The brotherhoods of the most important churches spend months in advance practicing their processions, resulting in a solemn and awe-inspiring experience. Dozens of men and women march through the streets, carrying the statue of their church's patron saint, flanked by hundreds of candles. This event, though it may sound strange, is one of the top events for everyone in Spain: entire families bring chairs and snacks, and they settle on the sidewalk to witness the impressive processions.
Let's forget the solemnity for a bit and have fun! Colourful and rhythmic carnival is the most extravagant party in all of Spain, but the celebrations in Tenerife and Cadiz take the crown.

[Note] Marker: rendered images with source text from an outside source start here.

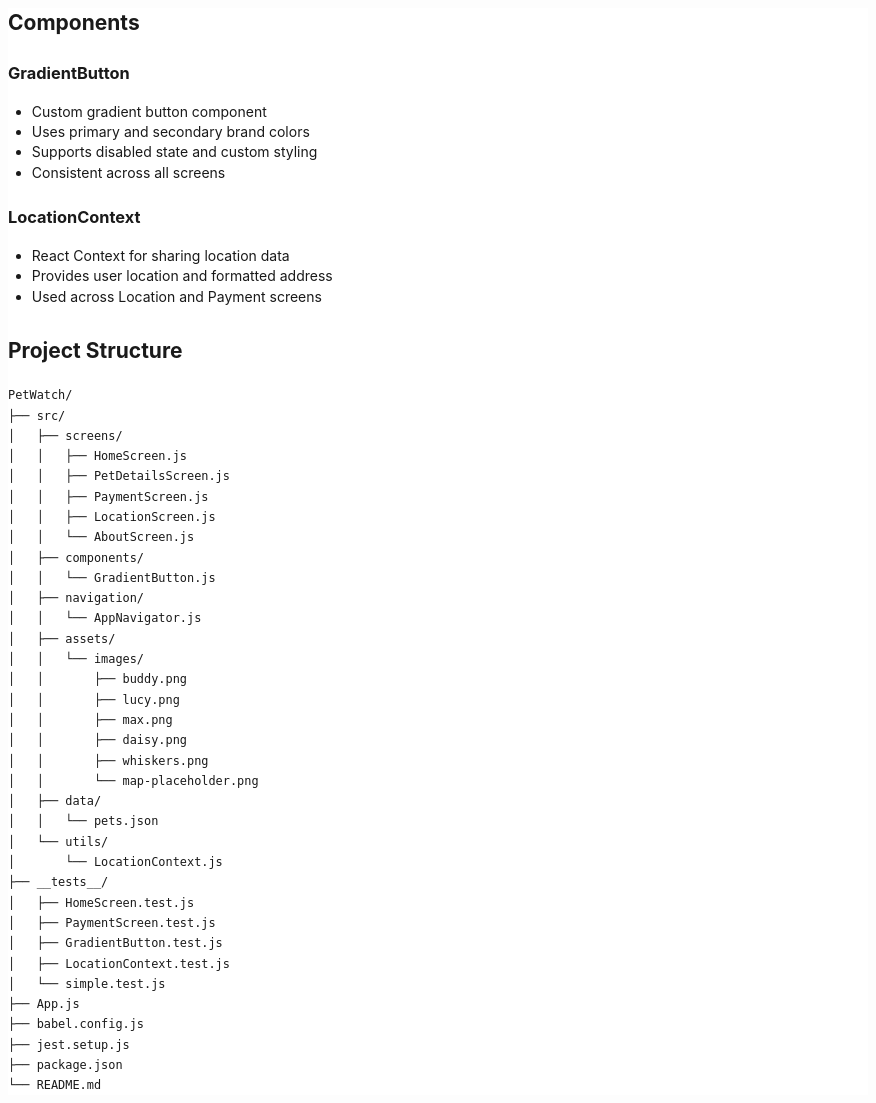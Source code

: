 ## Components

### GradientButton
- Custom gradient button component
- Uses primary and secondary brand colors
- Supports disabled state and custom styling
- Consistent across all screens

### LocationContext
- React Context for sharing location data
- Provides user location and formatted address
- Used across Location and Payment screens

## Project Structure

```
PetWatch/
├── src/
│   ├── screens/
│   │   ├── HomeScreen.js
│   │   ├── PetDetailsScreen.js
│   │   ├── PaymentScreen.js
│   │   ├── LocationScreen.js
│   │   └── AboutScreen.js
│   ├── components/
│   │   └── GradientButton.js
│   ├── navigation/
│   │   └── AppNavigator.js
│   ├── assets/
│   │   └── images/
│   │       ├── buddy.png
│   │       ├── lucy.png
│   │       ├── max.png
│   │       ├── daisy.png
│   │       ├── whiskers.png
│   │       └── map-placeholder.png
│   ├── data/
│   │   └── pets.json
│   └── utils/
│       └── LocationContext.js
├── __tests__/
│   ├── HomeScreen.test.js
│   ├── PaymentScreen.test.js
│   ├── GradientButton.test.js
│   ├── LocationContext.test.js
│   └── simple.test.js
├── App.js
├── babel.config.js
├── jest.setup.js
├── package.json
└── README.md
```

In Tenerife, the carnival capital of Europe, they dedicate the entire month of February to carnival celebrations. The island is filled with fun, colour, glitter and glamour, and the numerous contests, parades and parties offer plenty of entertainment. It's an event that attracts visitors from all over the world who are looking for an authentic carnival experience.
Imagine a carnival with an authentic Andalusian spirit... That's the carnival of Cadiz, a party that converts the city into a place pulsing with music, energy and fun. Don't miss out on this unique fiesta, celebrated every year in February.
3. The Fallas of Valencia
Around the middle of March, an explosive party takes place in Valencia city! Forget everything you have seen before, because in no other place of the world do they celebrate an event that is more fascinating than the Fallas, which has actually been declared an event of Intangible Cultural Heritage of Humanity by UNESCO.
For an entire week, gigantic, colourful statues and figures fill the city's squares and streets. They are often satirical and reference political or pop-culture events that happened throughout the year, but each and every one of them is impressive. Walking the Fallas route is one of the most interesting ways to discover the city.
Every day at 2 pm, you can enjoy spectacular shows with music and fireworks, but the real highlight of the festival is the last night, when the statues are burnt during a light show.